Alan froze, and he swore his chest was pumping like one of those cartoon characters Ellie’s kids liked to watch.

Another groan that faded into a whimper.

Not a dinosaur. It sounded…human.

But they were the only humans left alive on the island.

Weren’t they?

Some part of his brain insisted it was a raptor trap. That they’d learned how to mimic a person in distress. But that was impossible, wasn’t it? They didn’t have the vocal range to make that sound. He turned back to the river, looping the strap of his bag—Billy’s lucky strap bag—over his shoulder. His heart skipped a beat.

Red floated down the river.

Blood.

Run. Run. Get back to the boat and get the heck out of here. But something was telling him to go towards the blood.

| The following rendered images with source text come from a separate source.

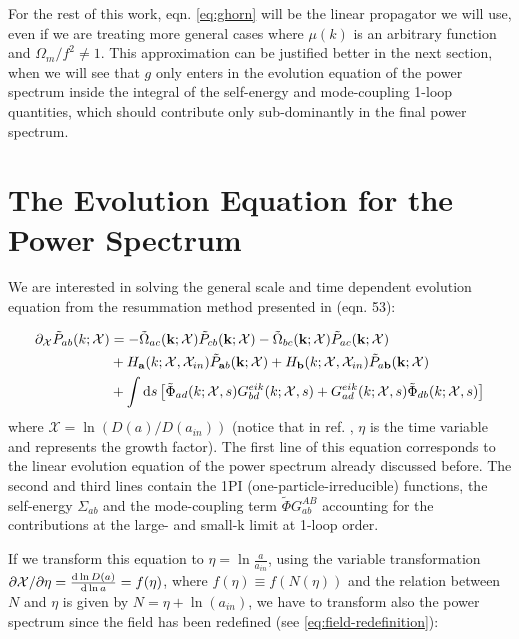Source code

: For the rest of this work, eqn. \ref{eq:ghorn} will be the linear
propagator we will use, even if we are treating more general cases
where $\mu(k)$ is an arbitrary function and $\Omega_{m}/f^{2}\neq1$.
This approximation can be justified better in the next section, when
we will see that $g$ only enters in the evolution equation of the
power spectrum inside the integral of the self-energy and mode-coupling
1-loop quantities, which should contribute only sub-dominantly in
the final power spectrum.


\section{The Evolution Equation for the Power Spectrum \label{sec:The-Evolution-Equation}}

We are interested in solving the general scale and time dependent
evolution equation from the resummation method presented in \cite{anselmi_nonlinear_2012}
(eqn. 53):

\begin{align}
\partial_{\mathcal{X}}\tilde{P}_{ab}(k;\mathcal{X}) & =-\tilde{\Omega}_{ac}(\mathbf{k};\mathcal{X})\tilde{P}_{cb}(\mathbf{k};\mathcal{X})-\tilde{\Omega}_{bc}(\mathbf{k};\mathcal{X})\tilde{P}_{ac}(\mathbf{k};\mathcal{X})\label{eq:evolution-eqn-Chi}\\
 & +H_{\mathbf{a}}(k;\mathcal{X},\mathcal{X}_{in})\tilde{P}_{\mathbf{a}b}(\mathbf{k};\mathcal{X})+H_{\mathbf{b}}(k;\mathcal{X},\mathcal{X}_{in})\tilde{P}_{a\mathbf{b}}(\mathbf{k};\mathcal{X})\nonumber \\
 & +\int\mathrm{d} s\left[\tilde{\Phi}_{ad}(k;\mathcal{X},s)G_{bd}^{eik}(k;\mathcal{X},s)+G_{ad}^{eik}(k;\mathcal{X},s)\tilde{\Phi}_{db}(k;\mathcal{X},s)\right]\nonumber 
\end{align}
where $\mathcal{X}=\ln(D(a)/D(a_{in}))$ (notice that in ref. \cite{anselmi_nonlinear_2012},
$\eta$ is the time variable and represents the growth factor). The
first line of this equation corresponds to the linear evolution equation
of the power spectrum already discussed before. The second and third
lines contain the 1PI (one-particle-irreducible) functions, the self-energy
$\Sigma_{ab}$ and the mode-coupling term $\tilde{\Phi}G_{ab}^{AB}$\textbf{
}accounting for the contributions at the large- and small-k limit
at 1-loop order.


If we transform this equation to $\eta=\ln\frac{a}{a_{in}}$, using
the variable transformation $\partial\mathcal{X}/\partial\eta=\frac{\mathrm{d}\ln D(a)}{\mathrm{d}\ln a}=f(\eta)$,
where $f(\eta)\equiv f(N(\eta))$ and the relation between $N$ and
$\eta$ is given by $N=\eta+\ln(a_{in})$, we have to transform also
the power spectrum since the field has been redefined (see \ref{eq:field-redefinition}):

To see what was going on.

His feet moved on their own accord, taking him into the river despite his brain screaming to leave. At this rate, his heart would fail him at the slightest little jump scare. Maybe that was for the best. He wouldn’t feel razor sharp teeth and claws ripping through him.

Like Billy had.

Alan shook those thoughts away and kept wading. The water came up to his knees, occasionally tainted red with blood.

He rounded a bush and his heart stopped.

A mangled body tangled in the roots of a scrub brush. Most was submerged just under water, but—miraculously—a scraped and cut head with ridiculously short brown curls was held above water by a forked branch.

“Billy.” The word scraped against his throat, raw and full of tears. He surged forward, wrapping one arm around Billy’s torso and gently freeing his head. He curled him forward, until Billy’s forehead was pressed against Alan’s neck. Billy was as tall as Alan, and fit as a racehorse. But adrenaline gave the older man a burst of strength, and he picked him up completely.

Billy’s body was ice cold, and the breath puffing over Alan’s neck was weak. Dangerously weak. But he was alive.